Problem description ▸
Filter the records down to the lines that hold the word "Vulnerability", and copy each of those lines.

Task input ▸

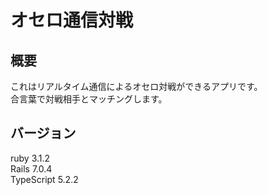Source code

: # オセロ通信対戦

## 概要

これはリアルタイム通信によるオセロ対戦ができるアプリです。  
合言葉で対戦相手とマッチングします。

## バージョン

ruby 3.1.2  
Rails 7.0.4  
TypeScript 5.2.2
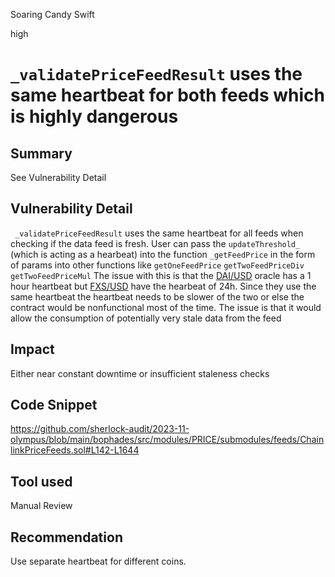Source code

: Soaring Candy Swift

high

# `_validatePriceFeedResult` uses the same heartbeat for both feeds which is highly dangerous

## Summary
See Vulnerability Detail

## Vulnerability Detail
` _validatePriceFeedResult` uses the same heartbeat for all feeds when checking if the data feed is fresh. User can pass the `updateThreshold_` (which is acting as a hearbeat) into the function `_getFeedPrice` in the form of params into other functions like `getOneFeedPrice` `getTwoFeedPriceDiv` `getTwoFeedPriceMul` The issue with this is that the [DAI/USD](https://data.chain.link/ethereum/mainnet/stablecoins/dai-usd) oracle has a 1 hour heartbeat but [FXS/USD](https://data.chain.link/ethereum/mainnet/crypto-usd/fxs-usd) have the hearbeat of 24h. Since they use the same heartbeat the heartbeat needs to be slower of the two or else the contract would be nonfunctional most of the time. The issue is that it would allow the consumption of potentially very stale data from the feed

## Impact
Either near constant downtime or insufficient staleness checks

## Code Snippet
https://github.com/sherlock-audit/2023-11-olympus/blob/main/bophades/src/modules/PRICE/submodules/feeds/ChainlinkPriceFeeds.sol#L142-L1644

## Tool used

Manual Review

## Recommendation
Use separate heartbeat for different coins. 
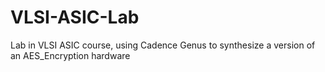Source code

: # VLSI-ASIC-Lab
Lab in VLSI ASIC course, using Cadence Genus to synthesize a version of an AES_Encryption hardware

Output for this exercise ▸
See Vulnerability Detail
## Vulnerability Detail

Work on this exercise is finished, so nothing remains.